● Problem statement
Go through the listing below and repeat it exactly, omitting each picture.

● Records provided

·····

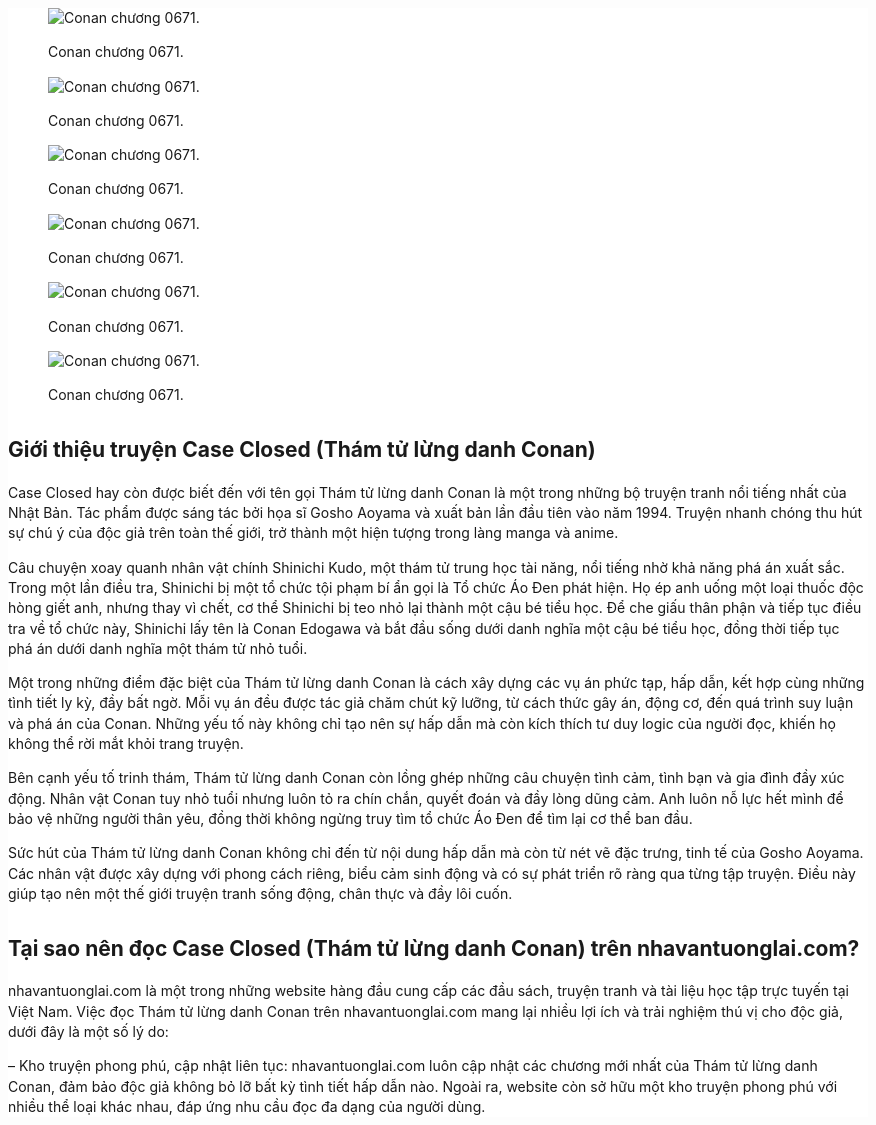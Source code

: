 <figure><img src="https://nhavantuonglai.blog/manga/gosho-aoyama/case-closed/0671-13.jpg" alt="Conan chương 0671." title="Conan chương 0671." height=100% width=100%><figcaption></p>Conan chương 0671.</p></figcaption></figure>

<figure><img src="https://nhavantuonglai.blog/manga/gosho-aoyama/case-closed/0671-14.jpg" alt="Conan chương 0671." title="Conan chương 0671." height=100% width=100%><figcaption></p>Conan chương 0671.</p></figcaption></figure>

<figure><img src="https://nhavantuonglai.blog/manga/gosho-aoyama/case-closed/0671-15.jpg" alt="Conan chương 0671." title="Conan chương 0671." height=100% width=100%><figcaption></p>Conan chương 0671.</p></figcaption></figure>

<figure><img src="https://nhavantuonglai.blog/manga/gosho-aoyama/case-closed/0671-16.jpg" alt="Conan chương 0671." title="Conan chương 0671." height=100% width=100%><figcaption></p>Conan chương 0671.</p></figcaption></figure>

<figure><img src="https://nhavantuonglai.blog/manga/gosho-aoyama/case-closed/0671-17.jpg" alt="Conan chương 0671." title="Conan chương 0671." height=100% width=100%><figcaption></p>Conan chương 0671.</p></figcaption></figure>

<figure><img src="https://nhavantuonglai.blog/manga/gosho-aoyama/case-closed/0671-18.jpg" alt="Conan chương 0671." title="Conan chương 0671." height=100% width=100%><figcaption></p>Conan chương 0671.</p></figcaption></figure>

## Giới thiệu truyện Case Closed (Thám tử lừng danh Conan)

Case Closed hay còn được biết đến với tên gọi Thám tử lừng danh Conan là một trong những bộ truyện tranh nổi tiếng nhất của Nhật Bản. Tác phẩm được sáng tác bởi họa sĩ Gosho Aoyama và xuất bản lần đầu tiên vào năm 1994. Truyện nhanh chóng thu hút sự chú ý của độc giả trên toàn thế giới, trở thành một hiện tượng trong làng manga và anime.

Câu chuyện xoay quanh nhân vật chính Shinichi Kudo, một thám tử trung học tài năng, nổi tiếng nhờ khả năng phá án xuất sắc. Trong một lần điều tra, Shinichi bị một tổ chức tội phạm bí ẩn gọi là Tổ chức Áo Đen phát hiện. Họ ép anh uống một loại thuốc độc hòng giết anh, nhưng thay vì chết, cơ thể Shinichi bị teo nhỏ lại thành một cậu bé tiểu học. Để che giấu thân phận và tiếp tục điều tra về tổ chức này, Shinichi lấy tên là Conan Edogawa và bắt đầu sống dưới danh nghĩa một cậu bé tiểu học, đồng thời tiếp tục phá án dưới danh nghĩa một thám tử nhỏ tuổi.

Một trong những điểm đặc biệt của Thám tử lừng danh Conan là cách xây dựng các vụ án phức tạp, hấp dẫn, kết hợp cùng những tình tiết ly kỳ, đầy bất ngờ. Mỗi vụ án đều được tác giả chăm chút kỹ lưỡng, từ cách thức gây án, động cơ, đến quá trình suy luận và phá án của Conan. Những yếu tố này không chỉ tạo nên sự hấp dẫn mà còn kích thích tư duy logic của người đọc, khiến họ không thể rời mắt khỏi trang truyện.

Bên cạnh yếu tố trinh thám, Thám tử lừng danh Conan còn lồng ghép những câu chuyện tình cảm, tình bạn và gia đình đầy xúc động. Nhân vật Conan tuy nhỏ tuổi nhưng luôn tỏ ra chín chắn, quyết đoán và đầy lòng dũng cảm. Anh luôn nỗ lực hết mình để bảo vệ những người thân yêu, đồng thời không ngừng truy tìm tổ chức Áo Đen để tìm lại cơ thể ban đầu.

Sức hút của Thám tử lừng danh Conan không chỉ đến từ nội dung hấp dẫn mà còn từ nét vẽ đặc trưng, tinh tế của Gosho Aoyama. Các nhân vật được xây dựng với phong cách riêng, biểu cảm sinh động và có sự phát triển rõ ràng qua từng tập truyện. Điều này giúp tạo nên một thế giới truyện tranh sống động, chân thực và đầy lôi cuốn.

## Tại sao nên đọc Case Closed (Thám tử lừng danh Conan) trên nhavantuonglai.com?

nhavantuonglai.com là một trong những website hàng đầu cung cấp các đầu sách, truyện tranh và tài liệu học tập trực tuyến tại Việt Nam. Việc đọc Thám tử lừng danh Conan trên nhavantuonglai.com mang lại nhiều lợi ích và trải nghiệm thú vị cho độc giả, dưới đây là một số lý do:

– Kho truyện phong phú, cập nhật liên tục: nhavantuonglai.com luôn cập nhật các chương mới nhất của Thám tử lừng danh Conan, đảm bảo độc giả không bỏ lỡ bất kỳ tình tiết hấp dẫn nào. Ngoài ra, website còn sở hữu một kho truyện phong phú với nhiều thể loại khác nhau, đáp ứng nhu cầu đọc đa dạng của người dùng.
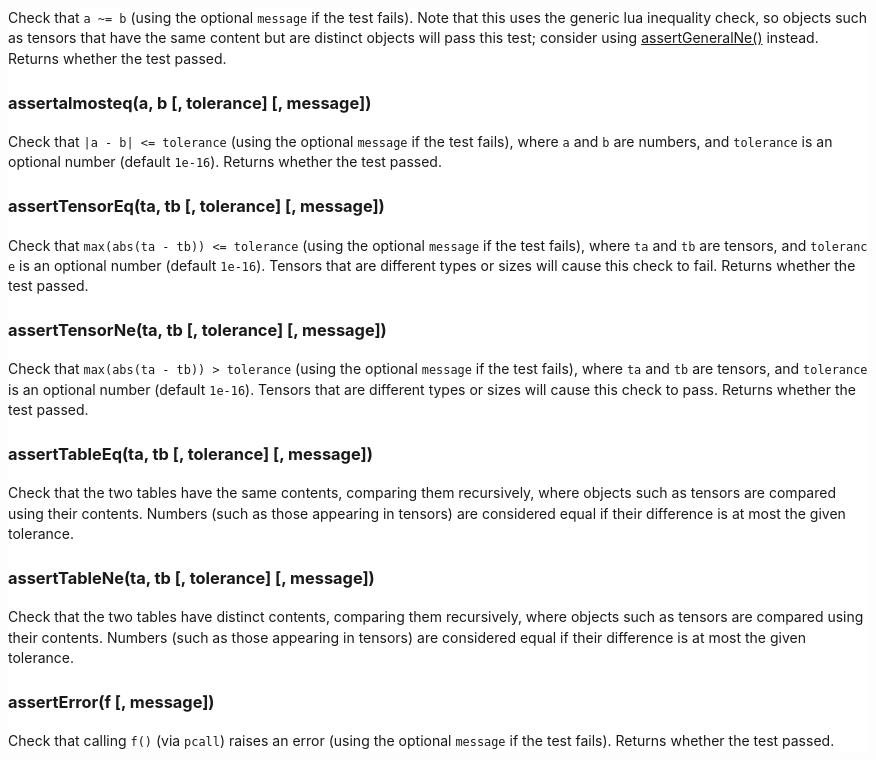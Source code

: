 Check that `a ~= b` (using the optional `message` if the test fails).
Note that this uses the generic lua inequality check, so objects such as tensors
that have the same content but are distinct objects will pass this test;
consider using [assertGeneralNe()](#torch.Tester.assertGeneralNe) instead.
Returns whether the test passed.

<a name="torch.Tester.assertalmosteq"></a>
### assertalmosteq(a, b [, tolerance] [, message]) ###

Check that `|a - b| <= tolerance` (using the optional `message` if the
test fails), where `a` and `b` are numbers, and `tolerance` is an optional
number (default `1e-16`).
Returns whether the test passed.

<a name="torch.Tester.assertTensorEq"></a>
### assertTensorEq(ta, tb [, tolerance] [, message]) ###

Check that `max(abs(ta - tb)) <= tolerance` (using the optional `message`
if the test fails), where `ta` and `tb` are tensors, and `tolerance` is an
optional number (default `1e-16`). Tensors that are different types or sizes
will cause this check to fail.
Returns whether the test passed.

<a name="torch.Tester.assertTensorNe"></a>
### assertTensorNe(ta, tb [, tolerance] [, message]) ###

Check that `max(abs(ta - tb)) > tolerance` (using the optional `message`
if the test fails), where `ta` and `tb` are tensors, and `tolerance` is an
optional number (default `1e-16`). Tensors that are different types or sizes
will cause this check to pass.
Returns whether the test passed.

<a name="torch.Tester.assertTableEq"></a>
### assertTableEq(ta, tb [, tolerance] [, message]) ###

Check that the two tables have the same contents, comparing them
recursively, where objects such as tensors are compared using their contents.
Numbers (such as those appearing in tensors) are considered equal if
their difference is at most the given tolerance.

<a name="torch.Tester.assertTableNe"></a>
### assertTableNe(ta, tb [, tolerance] [, message]) ###

Check that the two tables have distinct contents, comparing them
recursively, where objects such as tensors are compared using their contents.
Numbers (such as those appearing in tensors) are considered equal if
their difference is at most the given tolerance.

<a name="torch.Tester.assertError"></a>
### assertError(f [, message]) ###

Check that calling `f()` (via `pcall`) raises an error (using the
optional `message` if the test fails).
Returns whether the test passed.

·····

● Result of this exercise
Source code

: <figure><img src="https://nhavantuonglai.blog/manga/gosho-aoyama/case-closed/0671-13.jpg" alt="Conan chương 0671." title="Conan chương 0671." height=100% width=100%><figcaption></p>Conan chương 0671.</p></figcaption></figure>

<figure><img src="https://nhavantuonglai.blog/manga/gosho-aoyama/case-closed/0671-14.jpg" alt="Conan chương 0671." title="Conan chương 0671." height=100% width=100%><figcaption></p>Conan chương 0671.</p></figcaption></figure>

<figure><img src="https://nhavantuonglai.blog/manga/gosho-aoyama/case-closed/0671-15.jpg" alt="Conan chương 0671." title="Conan chương 0671." height=100% width=100%><figcaption></p>Conan chương 0671.</p></figcaption></figure>

<figure><img src="https://nhavantuonglai.blog/manga/gosho-aoyama/case-closed/0671-16.jpg" alt="Conan chương 0671." title="Conan chương 0671." height=100% width=100%><figcaption></p>Conan chương 0671.</p></figcaption></figure>

<figure><img src="https://nhavantuonglai.blog/manga/gosho-aoyama/case-closed/0671-17.jpg" alt="Conan chương 0671." title="Conan chương 0671." height=100% width=100%><figcaption></p>Conan chương 0671.</p></figcaption></figure>

<figure><img src="https://nhavantuonglai.blog/manga/gosho-aoyama/case-closed/0671-18.jpg" alt="Conan chương 0671." title="Conan chương 0671." height=100% width=100%><figcaption></p>Conan chương 0671.</p></figcaption></figure>

## Giới thiệu truyện Case Closed (Thám tử lừng danh Conan)

Case Closed hay còn được biết đến với tên gọi Thám tử lừng danh Conan là một trong những bộ truyện tranh nổi tiếng nhất của Nhật Bản. Tác phẩm được sáng tác bởi họa sĩ Gosho Aoyama và xuất bản lần đầu tiên vào năm 1994. Truyện nhanh chóng thu hút sự chú ý của độc giả trên toàn thế giới, trở thành một hiện tượng trong làng manga và anime.

Câu chuyện xoay quanh nhân vật chính Shinichi Kudo, một thám tử trung học tài năng, nổi tiếng nhờ khả năng phá án xuất sắc. Trong một lần điều tra, Shinichi bị một tổ chức tội phạm bí ẩn gọi là Tổ chức Áo Đen phát hiện. Họ ép anh uống một loại thuốc độc hòng giết anh, nhưng thay vì chết, cơ thể Shinichi bị teo nhỏ lại thành một cậu bé tiểu học. Để che giấu thân phận và tiếp tục điều tra về tổ chức này, Shinichi lấy tên là Conan Edogawa và bắt đầu sống dưới danh nghĩa một cậu bé tiểu học, đồng thời tiếp tục phá án dưới danh nghĩa một thám tử nhỏ tuổi.

Một trong những điểm đặc biệt của Thám tử lừng danh Conan là cách xây dựng các vụ án phức tạp, hấp dẫn, kết hợp cùng những tình tiết ly kỳ, đầy bất ngờ. Mỗi vụ án đều được tác giả chăm chút kỹ lưỡng, từ cách thức gây án, động cơ, đến quá trình suy luận và phá án của Conan. Những yếu tố này không chỉ tạo nên sự hấp dẫn mà còn kích thích tư duy logic của người đọc, khiến họ không thể rời mắt khỏi trang truyện.

Bên cạnh yếu tố trinh thám, Thám tử lừng danh Conan còn lồng ghép những câu chuyện tình cảm, tình bạn và gia đình đầy xúc động. Nhân vật Conan tuy nhỏ tuổi nhưng luôn tỏ ra chín chắn, quyết đoán và đầy lòng dũng cảm. Anh luôn nỗ lực hết mình để bảo vệ những người thân yêu, đồng thời không ngừng truy tìm tổ chức Áo Đen để tìm lại cơ thể ban đầu.

Sức hút của Thám tử lừng danh Conan không chỉ đến từ nội dung hấp dẫn mà còn từ nét vẽ đặc trưng, tinh tế của Gosho Aoyama. Các nhân vật được xây dựng với phong cách riêng, biểu cảm sinh động và có sự phát triển rõ ràng qua từng tập truyện. Điều này giúp tạo nên một thế giới truyện tranh sống động, chân thực và đầy lôi cuốn.

## Tại sao nên đọc Case Closed (Thám tử lừng danh Conan) trên nhavantuonglai.com?

nhavantuonglai.com là một trong những website hàng đầu cung cấp các đầu sách, truyện tranh và tài liệu học tập trực tuyến tại Việt Nam. Việc đọc Thám tử lừng danh Conan trên nhavantuonglai.com mang lại nhiều lợi ích và trải nghiệm thú vị cho độc giả, dưới đây là một số lý do:

– Kho truyện phong phú, cập nhật liên tục: nhavantuonglai.com luôn cập nhật các chương mới nhất của Thám tử lừng danh Conan, đảm bảo độc giả không bỏ lỡ bất kỳ tình tiết hấp dẫn nào. Ngoài ra, website còn sở hữu một kho truyện phong phú với nhiều thể loại khác nhau, đáp ứng nhu cầu đọc đa dạng của người dùng.
Source code

: Check that `a ~= b` (using the optional `message` if the test fails).
Note that this uses the generic lua inequality check, so objects such as tensors
that have the same content but are distinct objects will pass this test;
consider using [assertGeneralNe()](#torch.Tester.assertGeneralNe) instead.
Returns whether the test passed.

<a name="torch.Tester.assertalmosteq"></a>
### assertalmosteq(a, b [, tolerance] [, message]) ###

Check that `|a - b| <= tolerance` (using the optional `message` if the
test fails), where `a` and `b` are numbers, and `tolerance` is an optional
number (default `1e-16`).
Returns whether the test passed.

<a name="torch.Tester.assertTensorEq"></a>
### assertTensorEq(ta, tb [, tolerance] [, message]) ###

Check that `max(abs(ta - tb)) <= tolerance` (using the optional `message`
if the test fails), where `ta` and `tb` are tensors, and `tolerance` is an
optional number (default `1e-16`). Tensors that are different types or sizes
will cause this check to fail.
Returns whether the test passed.

<a name="torch.Tester.assertTensorNe"></a>
### assertTensorNe(ta, tb [, tolerance] [, message]) ###

Check that `max(abs(ta - tb)) > tolerance` (using the optional `message`
if the test fails), where `ta` and `tb` are tensors, and `tolerance` is an
optional number (default `1e-16`). Tensors that are different types or sizes
will cause this check to pass.
Returns whether the test passed.

<a name="torch.Tester.assertTableEq"></a>
### assertTableEq(ta, tb [, tolerance] [, message]) ###

Check that the two tables have the same contents, comparing them
recursively, where objects such as tensors are compared using their contents.
Numbers (such as those appearing in tensors) are considered equal if
their difference is at most the given tolerance.

<a name="torch.Tester.assertTableNe"></a>
### assertTableNe(ta, tb [, tolerance] [, message]) ###

Check that the two tables have distinct contents, comparing them
recursively, where objects such as tensors are compared using their contents.
Numbers (such as those appearing in tensors) are considered equal if
their difference is at most the given tolerance.

<a name="torch.Tester.assertError"></a>
### assertError(f [, message]) ###

Check that calling `f()` (via `pcall`) raises an error (using the
optional `message` if the test fails).
Returns whether the test passed.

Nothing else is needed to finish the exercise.